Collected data
□ □ □

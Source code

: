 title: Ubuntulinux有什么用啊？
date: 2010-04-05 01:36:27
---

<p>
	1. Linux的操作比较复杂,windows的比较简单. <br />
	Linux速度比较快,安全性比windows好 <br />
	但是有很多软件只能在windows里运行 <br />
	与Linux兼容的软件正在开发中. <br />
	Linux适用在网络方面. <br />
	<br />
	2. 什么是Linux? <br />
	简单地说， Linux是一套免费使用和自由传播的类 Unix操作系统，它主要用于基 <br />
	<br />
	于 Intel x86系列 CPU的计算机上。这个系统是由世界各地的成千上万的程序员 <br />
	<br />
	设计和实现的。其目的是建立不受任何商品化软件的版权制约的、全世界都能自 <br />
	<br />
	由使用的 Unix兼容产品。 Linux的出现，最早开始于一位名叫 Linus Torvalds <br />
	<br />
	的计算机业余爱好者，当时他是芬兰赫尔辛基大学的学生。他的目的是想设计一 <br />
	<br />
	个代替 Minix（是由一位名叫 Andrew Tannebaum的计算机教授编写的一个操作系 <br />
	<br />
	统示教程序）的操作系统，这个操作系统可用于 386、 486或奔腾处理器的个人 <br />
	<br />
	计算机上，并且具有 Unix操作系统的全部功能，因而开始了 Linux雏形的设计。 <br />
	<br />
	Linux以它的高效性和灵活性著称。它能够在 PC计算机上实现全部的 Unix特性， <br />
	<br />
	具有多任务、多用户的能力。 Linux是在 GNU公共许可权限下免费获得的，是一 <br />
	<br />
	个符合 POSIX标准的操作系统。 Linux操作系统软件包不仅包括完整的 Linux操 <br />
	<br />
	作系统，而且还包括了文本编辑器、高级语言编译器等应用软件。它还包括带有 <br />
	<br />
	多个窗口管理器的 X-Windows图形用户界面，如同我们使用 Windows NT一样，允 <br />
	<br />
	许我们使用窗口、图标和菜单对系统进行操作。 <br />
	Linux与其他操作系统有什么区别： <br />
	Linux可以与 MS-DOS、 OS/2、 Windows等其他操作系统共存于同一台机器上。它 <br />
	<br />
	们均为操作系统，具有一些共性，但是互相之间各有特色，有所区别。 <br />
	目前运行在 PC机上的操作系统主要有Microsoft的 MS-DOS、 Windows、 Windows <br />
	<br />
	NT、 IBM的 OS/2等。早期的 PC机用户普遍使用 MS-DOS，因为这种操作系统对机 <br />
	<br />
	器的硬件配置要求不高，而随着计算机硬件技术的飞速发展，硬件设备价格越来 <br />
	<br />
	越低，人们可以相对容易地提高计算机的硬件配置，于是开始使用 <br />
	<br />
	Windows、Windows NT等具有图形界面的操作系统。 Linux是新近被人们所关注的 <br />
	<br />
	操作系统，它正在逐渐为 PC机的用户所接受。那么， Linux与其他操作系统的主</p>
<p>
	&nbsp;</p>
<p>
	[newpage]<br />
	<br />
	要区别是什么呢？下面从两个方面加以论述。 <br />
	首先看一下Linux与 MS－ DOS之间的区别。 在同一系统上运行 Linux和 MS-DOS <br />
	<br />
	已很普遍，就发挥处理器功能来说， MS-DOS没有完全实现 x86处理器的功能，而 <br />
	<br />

□ □ □

What to produce
Copy out, exactly and alone, the lines of the entries above between the ones holding "个代替 Minix（是由一位名叫 Andrew" and "首先看一下Linux与 MS－ DOS之间的区别。", inclusive.

Output of the task
	个代替 Minix（是由一位名叫 Andrew Tannebaum的计算机教授编写的一个操作系 <br />
	<br />
	统示教程序）的操作系统，这个操作系统可用于 386、 486或奔腾处理器的个人 <br />
	<br />
	计算机上，并且具有 Unix操作系统的全部功能，因而开始了 Linux雏形的设计。 <br />
	<br />
	Linux以它的高效性和灵活性著称。它能够在 PC计算机上实现全部的 Unix特性， <br />
	<br />
	具有多任务、多用户的能力。 Linux是在 GNU公共许可权限下免费获得的，是一 <br />
	<br />
	个符合 POSIX标准的操作系统。 Linux操作系统软件包不仅包括完整的 Linux操 <br />
	<br />
	作系统，而且还包括了文本编辑器、高级语言编译器等应用软件。它还包括带有 <br />
	<br />
	多个窗口管理器的 X-Windows图形用户界面，如同我们使用 Windows NT一样，允 <br />
	<br />
	许我们使用窗口、图标和菜单对系统进行操作。 <br />
	Linux与其他操作系统有什么区别： <br />
	Linux可以与 MS-DOS、 OS/2、 Windows等其他操作系统共存于同一台机器上。它 <br />
	<br />
	们均为操作系统，具有一些共性，但是互相之间各有特色，有所区别。 <br />
	目前运行在 PC机上的操作系统主要有Microsoft的 MS-DOS、 Windows、 Windows <br />
	<br />
	NT、 IBM的 OS/2等。早期的 PC机用户普遍使用 MS-DOS，因为这种操作系统对机 <br />
	<br />
	器的硬件配置要求不高，而随着计算机硬件技术的飞速发展，硬件设备价格越来 <br />
	<br />
	越低，人们可以相对容易地提高计算机的硬件配置，于是开始使用 <br />
	<br />
	Windows、Windows NT等具有图形界面的操作系统。 Linux是新近被人们所关注的 <br />
	<br />
	操作系统，它正在逐渐为 PC机的用户所接受。那么， Linux与其他操作系统的主</p>
<p>
	&nbsp;</p>
<p>
	[newpage]<br />
	<br />
	要区别是什么呢？下面从两个方面加以论述。 <br />
	首先看一下Linux与 MS－ DOS之间的区别。 在同一系统上运行 Linux和 MS-DOS <br />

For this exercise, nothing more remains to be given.